* _WHAT TO DO_: Write out each record below exactly as it appears, with no pictures.

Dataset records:
= Beginning of Section =

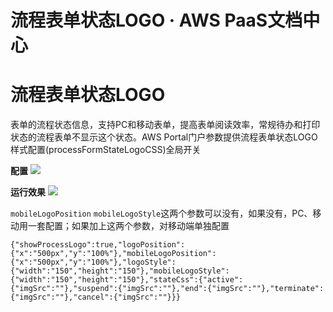 # 流程表单状态LOGO · AWS PaaS文档中心

# 流程表单状态LOGO

表单的流程状态信息，支持PC和移动表单，提高表单阅读效率，常规待办和打印状态的流程表单不显示这个状态。AWS Portal门户参数提供流程表单状态LOGO样式配置(processFormStateLogoCSS)全局开关

**配置** [![](https://helpcdn.awspaas.com/picture/picture/202311/93eb3941316c4b818329bbec29ee2c8a.png)](<https://helpcdn.awspaas.com/picture/picture/202311/93eb3941316c4b818329bbec29ee2c8a.png>)

**运行效果** [![](https://helpcdn.awspaas.com/picture/picture/202311/8e4538e4e15f421e852971ae934a9bb9.png)](<https://helpcdn.awspaas.com/picture/picture/202311/8e4538e4e15f421e852971ae934a9bb9.png>)

`mobileLogoPosition` `mobileLogoStyle`这两个参数可以没有，如果没有，PC、移动用一套配置；如果加上这两个参数，对移动端单独配置
    
    
    {"showProcessLogo":true,"logoPosition":{"x":"500px","y":"100%"},"mobileLogoPosition":{"x":"500px","y":"100%"},"logoStyle":{"width":"150","height":"150"},"mobileLogoStyle":{"width":"150","height":"150"},"stateCss":{"active":{"imgSrc":""},"suspend":{"imgSrc":""},"end":{"imgSrc":""},"terminate":{"imgSrc":""},"cancel":{"imgSrc":""}}}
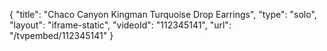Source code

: {
    "title": "Chaco Canyon Kingman Turquoise Drop Earrings",
    "type": "solo",
    "layout": "iframe-static",
    "videoId": "112345141",
    "url": "\/tvpembed\/112345141"
}
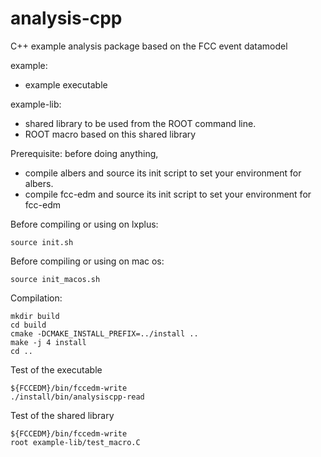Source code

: analysis-cpp
============

C++ example analysis package based on the FCC event datamodel

example:
- example executable

example-lib:
- shared library to be used from the ROOT command line.
- ROOT macro based on this shared library


Prerequisite: before doing anything,
- compile albers and source its init script to set your environment for albers.
- compile fcc-edm and source its init script to set your environment for fcc-edm

Before compiling or using on lxplus:

    source init.sh

Before compiling or using on mac os: 

    source init_macos.sh

Compilation:

    mkdir build
    cd build
    cmake -DCMAKE_INSTALL_PREFIX=../install ..
    make -j 4 install
    cd ..

Test of the executable

    ${FCCEDM}/bin/fccedm-write
    ./install/bin/analysiscpp-read    

Test of the shared library

    ${FCCEDM}/bin/fccedm-write
    root example-lib/test_macro.C
    


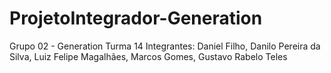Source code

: # ProjetoIntegrador-Generation

Grupo 02 - Generation Turma 14
Integrantes: Daniel Filho, Danilo Pereira da Silva, Luiz Felipe Magalhães, Marcos Gomes, Gustavo Rabelo Teles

= End of Section =

* _TASK ANSWER_:
 # 流程表单状态LOGO · AWS PaaS文档中心

# 流程表单状态LOGO

表单的流程状态信息，支持PC和移动表单，提高表单阅读效率，常规待办和打印状态的流程表单不显示这个状态。AWS Portal门户参数提供流程表单状态LOGO样式配置(processFormStateLogoCSS)全局开关

**配置** [![](https://helpcdn.awspaas.com/picture/picture/202311/93eb3941316c4b818329bbec29ee2c8a.png)](<https://helpcdn.awspaas.com/picture/picture/202311/93eb3941316c4b818329bbec29ee2c8a.png>)

**运行效果** [![](https://helpcdn.awspaas.com/picture/picture/202311/8e4538e4e15f421e852971ae934a9bb9.png)](<https://helpcdn.awspaas.com/picture/picture/202311/8e4538e4e15f421e852971ae934a9bb9.png>)

`mobileLogoPosition` `mobileLogoStyle`这两个参数可以没有，如果没有，PC、移动用一套配置；如果加上这两个参数，对移动端单独配置
    
    
    {"showProcessLogo":true,"logoPosition":{"x":"500px","y":"100%"},"mobileLogoPosition":{"x":"500px","y":"100%"},"logoStyle":{"width":"150","height":"150"},"mobileLogoStyle":{"width":"150","height":"150"},"stateCss":{"active":{"imgSrc":""},"suspend":{"imgSrc":""},"end":{"imgSrc":""},"terminate":{"imgSrc":""},"cancel":{"imgSrc":""}}}
Source code

: {
    "title": "Chaco Canyon Kingman Turquoise Drop Earrings",
    "type": "solo",
    "layout": "iframe-static",
    "videoId": "112345141",
    "url": "\/tvpembed\/112345141"
}
Source code

: analysis-cpp
============

C++ example analysis package based on the FCC event datamodel

example:
- example executable

example-lib:
- shared library to be used from the ROOT command line.
- ROOT macro based on this shared library


Prerequisite: before doing anything,
- compile albers and source its init script to set your environment for albers.
- compile fcc-edm and source its init script to set your environment for fcc-edm

Before compiling or using on lxplus:

    source init.sh

Before compiling or using on mac os: 

    source init_macos.sh

Compilation:

    mkdir build
    cd build
    cmake -DCMAKE_INSTALL_PREFIX=../install ..
    make -j 4 install
    cd ..

Test of the executable

    ${FCCEDM}/bin/fccedm-write
    ./install/bin/analysiscpp-read    

Test of the shared library

    ${FCCEDM}/bin/fccedm-write
    root example-lib/test_macro.C
    


Source code

: # ProjetoIntegrador-Generation

Grupo 02 - Generation Turma 14
Integrantes: Daniel Filho, Danilo Pereira da Silva, Luiz Felipe Magalhães, Marcos Gomes, Gustavo Rabelo Teles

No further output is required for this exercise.